The American Heritage Dictionary of the English Language, Fourth Edition, defines documentary as: 1. Consisting of, concerning, or based on documents. 2. Presenting facts objectively without editorializing or inserting fictional matter, as in a book or film. Academic bias. com is the website to which viewers are directed for more information about the film.

On this site, it is stated, "In this cutting expos'e, documentary filmmakers Maloney, Browning and Greenberg shine a light on political correctness, academic bias, student censorship -- even administrative cover-ups of death threats... ." This positioning of the movie presents that it is, in fact, a documentary. My belief is that, based on definition 2 above, the movie is not a documentary, but instead a good example of the 'the facts speak for themselves' actually means 'the facts, as I have carefully arranged them, support my position.' Evan Maloney, the filmmaker, is clearly working in the style of Michael Moore. The film utilizes satire throughout - evidence the old "Popularity" instructional film where overdubbing is used.
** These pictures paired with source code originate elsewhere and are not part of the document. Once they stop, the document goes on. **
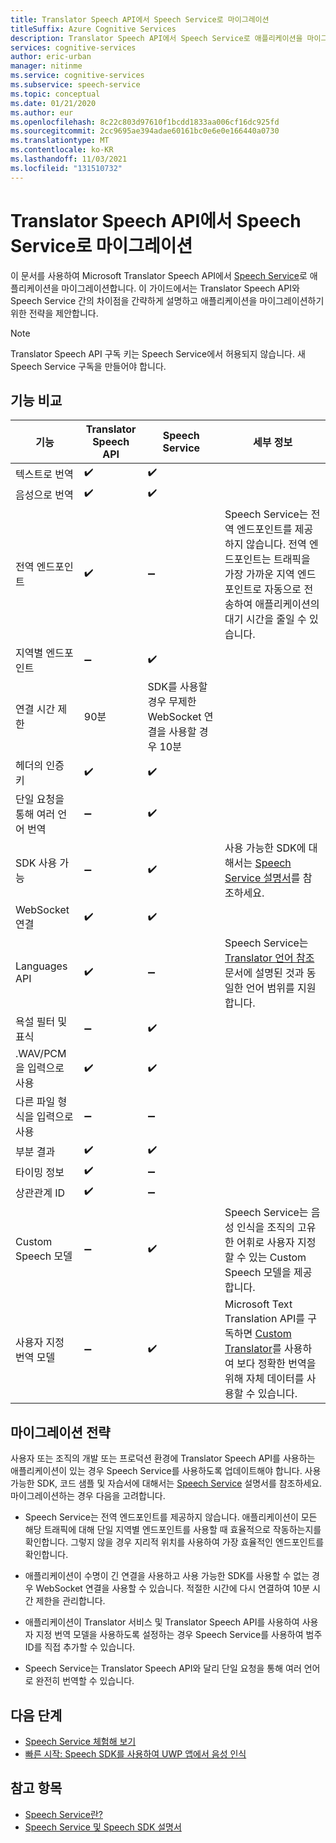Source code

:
 ```yaml
---
title: Translator Speech API에서 Speech Service로 마이그레이션
titleSuffix: Azure Cognitive Services
description: Translator Speech API에서 Speech Service로 애플리케이션을 마이그레이션하는 방법을 알아봅니다.
services: cognitive-services
author: eric-urban
manager: nitinme
ms.service: cognitive-services
ms.subservice: speech-service
ms.topic: conceptual
ms.date: 01/21/2020
ms.author: eur
ms.openlocfilehash: 8c22c803d97610f1bcdd1833aa006cf16dc925fd
ms.sourcegitcommit: 2cc9695ae394adae60161bc0e6e0e166440a0730
ms.translationtype: MT
ms.contentlocale: ko-KR
ms.lasthandoff: 11/03/2021
ms.locfileid: "131510732"
---
```

# <a name="migrate-from-the-translator-speech-api-to-the-speech-service"></a>Translator Speech API에서 Speech Service로 마이그레이션

이 문서를 사용하여 Microsoft Translator Speech API에서 [Speech Service](index.yml)로 애플리케이션을 마이그레이션합니다. 이 가이드에서는 Translator Speech API와 Speech Service 간의 차이점을 간략하게 설명하고 애플리케이션을 마이그레이션하기 위한 전략을 제안합니다.

> [!NOTE]
> Translator Speech API 구독 키는 Speech Service에서 허용되지 않습니다. 새 Speech Service 구독을 만들어야 합니다.

## <a name="comparison-of-features"></a>기능 비교

| 기능                                           | Translator Speech API                                  | Speech Service | 세부 정보                                                                                                                                                                                                                                                                            |
|---------------------------------------------------|-----------------------------------------------------------------|------------------------------------|------------------------------------------------------------------------------------------------------------------------------------------------------------------------------------------------------------------------------------------------------------------------------------|
| 텍스트로 번역                               | :heavy_check_mark:                                              | :heavy_check_mark:                 |                                                                                                                                                                                                                                                                                    |
| 음성으로 번역                             | :heavy_check_mark:                                              | :heavy_check_mark:                 |                                                                                                                                                                                                                                                                                    |
| 전역 엔드포인트                                   | :heavy_check_mark:                                              | :heavy_minus_sign:                 | Speech Service는 전역 엔드포인트를 제공하지 않습니다. 전역 엔드포인트는 트래픽을 가장 가까운 지역 엔드포인트로 자동으로 전송하여 애플리케이션의 대기 시간을 줄일 수 있습니다.                                                    |
| 지역별 엔드포인트                                | :heavy_minus_sign:                                              | :heavy_check_mark:                 |                                                                                                                                                                                                                                                                                    |
| 연결 시간 제한                             | 90분                                               | SDK를 사용할 경우 무제한 WebSocket 연결을 사용할 경우 10분                                                                                                                                                                                                                                                                                   |
| 헤더의 인증 키                                | :heavy_check_mark:                                              | :heavy_check_mark:                 |                                                                                                                                                                                                                                                                                    |
| 단일 요청을 통해 여러 언어 번역 | :heavy_minus_sign:                                              | :heavy_check_mark:                 |                                                                                                                                                                                                                                                                                    |
| SDK 사용 가능                                    | :heavy_minus_sign:                                              | :heavy_check_mark:                 | 사용 가능한 SDK에 대해서는 [Speech Service 설명서](index.yml)를 참조하세요.                                                                                                                                                    |
| WebSocket 연결                            | :heavy_check_mark:                                              | :heavy_check_mark:                 |                                                                                                                                                                                                                                                                                    |
| Languages API                                     | :heavy_check_mark:                                              | :heavy_minus_sign:                 | Speech Service는 [Translator 언어 참조]() 문서에 설명된 것과 동일한 언어 범위를 지원합니다. |
| 욕설 필터 및 표식                       | :heavy_minus_sign:                                              | :heavy_check_mark:                 |                                                                                                                                                                                                                                                                                    |
| .WAV/PCM을 입력으로 사용                                 | :heavy_check_mark:                                              | :heavy_check_mark:                 |                                                                                                                                                                                                                                                                                    |
| 다른 파일 형식을 입력으로 사용                         | :heavy_minus_sign:                                              | :heavy_minus_sign:                 |                                                                                                                                                                                                                                                                                    |
| 부분 결과                                   | :heavy_check_mark:                                              | :heavy_check_mark:                 |                                                                                                                                                                                                                                                                                    |
| 타이밍 정보                                       | :heavy_check_mark:                                              | :heavy_minus_sign:                 |                                                                                                                                                                 |
| 상관관계 ID                                    | :heavy_check_mark:                                              | :heavy_minus_sign:                 |                                                                                                                                                                                                                                                                                    |
| Custom Speech 모델                              | :heavy_minus_sign:                                              | :heavy_check_mark:                 | Speech Service는 음성 인식을 조직의 고유한 어휘로 사용자 지정할 수 있는 Custom Speech 모델을 제공합니다.                                                                                                                                           |
| 사용자 지정 번역 모델                         | :heavy_minus_sign:                                              | :heavy_check_mark:                 | Microsoft Text Translation API를 구독하면 [Custom Translator](https://www.microsoft.com/translator/business/customization/)를 사용하여 보다 정확한 번역을 위해 자체 데이터를 사용할 수 있습니다.                                                 |

## <a name="migration-strategies"></a>마이그레이션 전략

사용자 또는 조직의 개발 또는 프로덕션 환경에 Translator Speech API를 사용하는 애플리케이션이 있는 경우 Speech Service를 사용하도록 업데이트해야 합니다. 사용 가능한 SDK, 코드 샘플 및 자습서에 대해서는 [Speech Service](index.yml) 설명서를 참조하세요. 마이그레이션하는 경우 다음을 고려합니다.

* Speech Service는 전역 엔드포인트를 제공하지 않습니다. 애플리케이션이 모든 해당 트래픽에 대해 단일 지역별 엔드포인트를 사용할 때 효율적으로 작동하는지를 확인합니다. 그렇지 않을 경우 지리적 위치를 사용하여 가장 효율적인 엔드포인트를 확인합니다.

* 애플리케이션이 수명이 긴 연결을 사용하고 사용 가능한 SDK를 사용할 수 없는 경우 WebSocket 연결을 사용할 수 있습니다. 적절한 시간에 다시 연결하여 10분 시간 제한을 관리합니다.

* 애플리케이션이 Translator 서비스 및 Translator Speech API를 사용하여 사용자 지정 번역 모델을 사용하도록 설정하는 경우 Speech Service를 사용하여 범주 ID를 직접 추가할 수 있습니다.

* Speech Service는 Translator Speech API와 달리 단일 요청을 통해 여러 언어로 완전히 번역할 수 있습니다.

## <a name="next-steps"></a>다음 단계

* [Speech Service 체험해 보기](overview.md#try-the-speech-service-for-free)
* [빠른 시작: Speech SDK를 사용하여 UWP 앱에서 음성 인식](./get-started-speech-to-text.md?pivots=programming-language-csharp&tabs=uwp)

## <a name="see-also"></a>참고 항목

* [Speech Service란?](overview.md)
* [Speech Service 및 Speech SDK 설명서](./speech-devices-sdk-quickstart.md?pivots=platform-android)
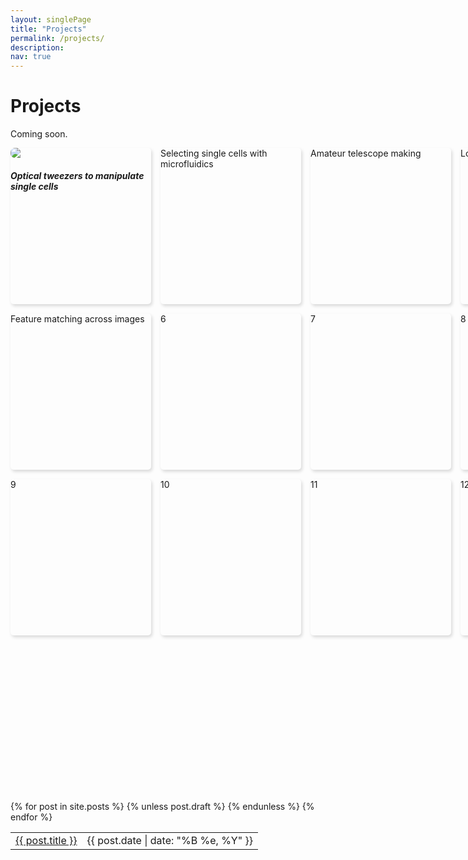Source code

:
 ```yaml
---
layout: singlePage
title: "Projects"
permalink: /projects/
description: 
nav: true
---
```

# Projects
Coming soon.

<html>
<style>
.grid-container {
  display: grid;
  grid-template-columns: 225px 225px 225px 225px;
  grid-template-rows: 250px 250px 250px 250px;
  grid-column-gap: 15px;
  grid-row-gap: 15px;
}
.grid-item {
  border-radius: 5px;
/*  width: 225px;
  height: 250px; */
  border-top: 0px solid #d9d9d9;
  border-bottom: 0px solid #d9d9d9;
  border-left: 0px solid #d9d9d9;
  border-right: 0px solid #d9d9d9;
  box-shadow: 2px 3px 5px #d9d9d9;
}
div.grid-item>img {
  border-radius: 7px;
  border:0px;
  border-style: none;
  display: block;
}

div.grid-item:hover>h5{
  color: #4582ec;
}


</style>

<div class="grid-container">
  <div class="grid-item"> <img src="http://pinardemetci.github.io/images/SomervilleBoardgame.png"> <h5> Optical tweezers to manipulate single cells </h5></div>
  <div class="grid-item"> Selecting single cells with microfluidics </div>
  <div class="grid-item"> Amateur telescope making </div>
  <div class="grid-item"> Low cost sickle cell diagnostics </div>
  <div class="grid-item"> Feature matching across images </div>
  <div class="grid-item">6</div>
  <div class="grid-item">7</div>
  <div class="grid-item">8</div>
  <div class="grid-item">9</div>
  <div class="grid-item">10</div>
  <div class="grid-item">11</div>
  <div class="grid-item">12</div>
</div>
</html>

<table class="table table-hover">
  {% for post in site.posts %}
    {% unless post.draft %}
    <tr>
      <td><a href="{{ post.url }}">{{ post.title }}</a></td>
      <td class="col-md-3" style="text-align: right;">{{ post.date | date: "%B %e, %Y" }}</td>
    </tr>
    {% endunless %}
  {% endfor %}
</table>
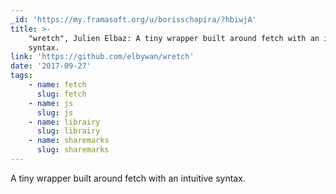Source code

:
 ```yaml
---
_id: 'https://my.framasoft.org/u/borisschapira/?hbiwjA'
title: >-
    "wretch", Julien Elbaz: A tiny wrapper built around fetch with an intuitive
    syntax.
link: 'https://github.com/elbywan/wretch'
date: '2017-09-27'
tags:
    - name: fetch
      slug: fetch
    - name: js
      slug: js
    - name: librairy
      slug: librairy
    - name: sharemarks
      slug: sharemarks
---
```


<div class="markdown"><p>A tiny wrapper built around fetch with an intuitive syntax.
</p></div>
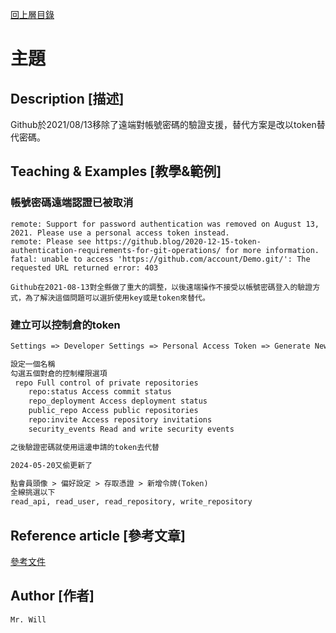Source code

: [回上層目錄](../README.md)

# 主題

## **Description [描述]**
Github於2021/08/13移除了遠端對帳號密碼的驗證支援，替代方案是改以token替代密碼。

## **Teaching & Examples [教學&範例]**
### 帳號密碼遠端認證已被取消
```
remote: Support for password authentication was removed on August 13, 2021. Please use a personal access token instead.
remote: Please see https://github.blog/2020-12-15-token-authentication-requirements-for-git-operations/ for more information.
fatal: unable to access 'https://github.com/account/Demo.git/': The requested URL returned error: 403

Github在2021-08-13對全縣做了重大的調整，以後遠端操作不接受以帳號密碼登入的驗證方式，為了解決這個問題可以選折使用key或是token來替代。
```

### 建立可以控制倉的token
```txt
Settings => Developer Settings => Personal Access Token => Generate New Token

設定一個名稱
勾選五個對倉的控制權限選項
 repo Full control of private repositories
    repo:status Access commit status
    repo_deployment Access deployment status
    public_repo Access public repositories
    repo:invite Access repository invitations
    security_events Read and write security events

之後驗證密碼就使用這邊申請的token去代替

2024-05-20又偷更新了

點會員頭像 > 偏好設定 > 存取憑證 > 新增令牌(Token)
全線挑選以下
read_api, read_user, read_repository, write_repository
```

## **Reference article [參考文章]**
[參考文件](https://stackoverflow.com/questions/68775869/support-for-password-authentication-was-removed-please-use-a-personal-access-to)

## **Author [作者]**
`Mr. Will`

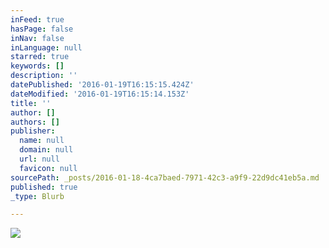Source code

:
 ```yaml
---
inFeed: true
hasPage: false
inNav: false
inLanguage: null
starred: true
keywords: []
description: ''
datePublished: '2016-01-19T16:15:15.424Z'
dateModified: '2016-01-19T16:15:14.153Z'
title: ''
author: []
authors: []
publisher:
  name: null
  domain: null
  url: null
  favicon: null
sourcePath: _posts/2016-01-18-4ca7baed-7971-42c3-a9f9-22d9dc41eb5a.md
published: true
_type: Blurb

---
```

![](https://the-grid-user-content.s3-us-west-2.amazonaws.com/23a94ed2-f513-4c6c-a3b3-c02f442edf77.jpg)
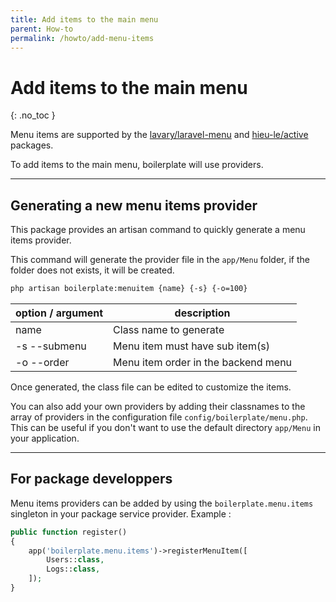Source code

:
 ```yaml
---
title: Add items to the main menu
parent: How-to
permalink: /howto/add-menu-items
---
```


# Add items to the main menu
{: .no_toc }

Menu items are supported by the [lavary/laravel-menu](https://github.com/lavary/laravel-menu) and [hieu-le/active](https://github.com/letrunghieu/active) packages.

To add items to the main menu, boilerplate will use providers.

--- 

## Generating a new menu items provider

This package provides an artisan command to quickly generate a menu items provider.

This command will generate the provider file in the `app/Menu` folder, if the folder does not exists, it will be created.

```bash
php artisan boilerplate:menuitem {name} {-s} {-o=100}
```

| option / argument | description |
|---|---|
| name | Class name to generate |
| -s --submenu | Menu item must have sub item(s) |
| -o --order | Menu item order in the backend menu |

Once generated, the class file can be edited to customize the items.

You can also add your own providers by adding their classnames to the array of providers in the configuration file
`config/boilerplate/menu.php`. This can be useful if you don't want to use the default directory `app/Menu` in your 
application.

---

## For package developpers

Menu items providers can be added by using the `boilerplate.menu.items` singleton in your 
package service provider. Example : 

```php
public function register()
{
    app('boilerplate.menu.items')->registerMenuItem([
        Users::class,
        Logs::class,
    ]);
}
```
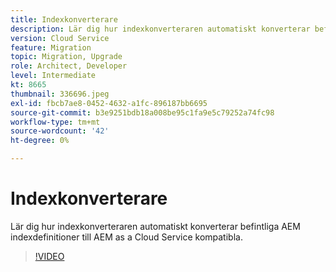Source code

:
 ```yaml
---
title: Indexkonverterare
description: Lär dig hur indexkonverteraren automatiskt konverterar befintliga AEM indexdefinitioner till AEM as a Cloud Service kompatibla.
version: Cloud Service
feature: Migration
topic: Migration, Upgrade
role: Architect, Developer
level: Intermediate
kt: 8665
thumbnail: 336696.jpeg
exl-id: fbcb7ae8-0452-4632-a1fc-896187bb6695
source-git-commit: b3e9251bdb18a008be95c1fa9e5c79252a74fc98
workflow-type: tm+mt
source-wordcount: '42'
ht-degree: 0%

---
```


# Indexkonverterare

Lär dig hur indexkonverteraren automatiskt konverterar befintliga AEM indexdefinitioner till AEM as a Cloud Service kompatibla.

>[!VIDEO](https://video.tv.adobe.com/v/336696?quality=12&learn=on)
Interviews are presented offering only on side of the issue. Surprise attempts at interviewers for comic relief are sprung on unsuspecting university officials.

Subtle visual effects, such as student Charles Mitchell sitting with an American flag blanket behind him are used. Ultimately, what happened in the editing process of 'Brainwashing 101' is a complete unknown. Farhenhype 911 demonstrated how Michael Moore had edited President Bush's address to the "haves, and have mores", when in fact, the setting was a charity benefit at which Al Gore was also present. Given the style of the movie, I believe editing was used for key advantage.

The movie purports to address political correctness, academic bias and student censorship. I believe that the movie does do this, and utilizing real examples works to create legitimacy for the move. In an admittedly unscientific search of the Internet about this movie, I found a fair number of positive reactions to the film. So some people do find the movie convincing, as people do with Michael Moore movies.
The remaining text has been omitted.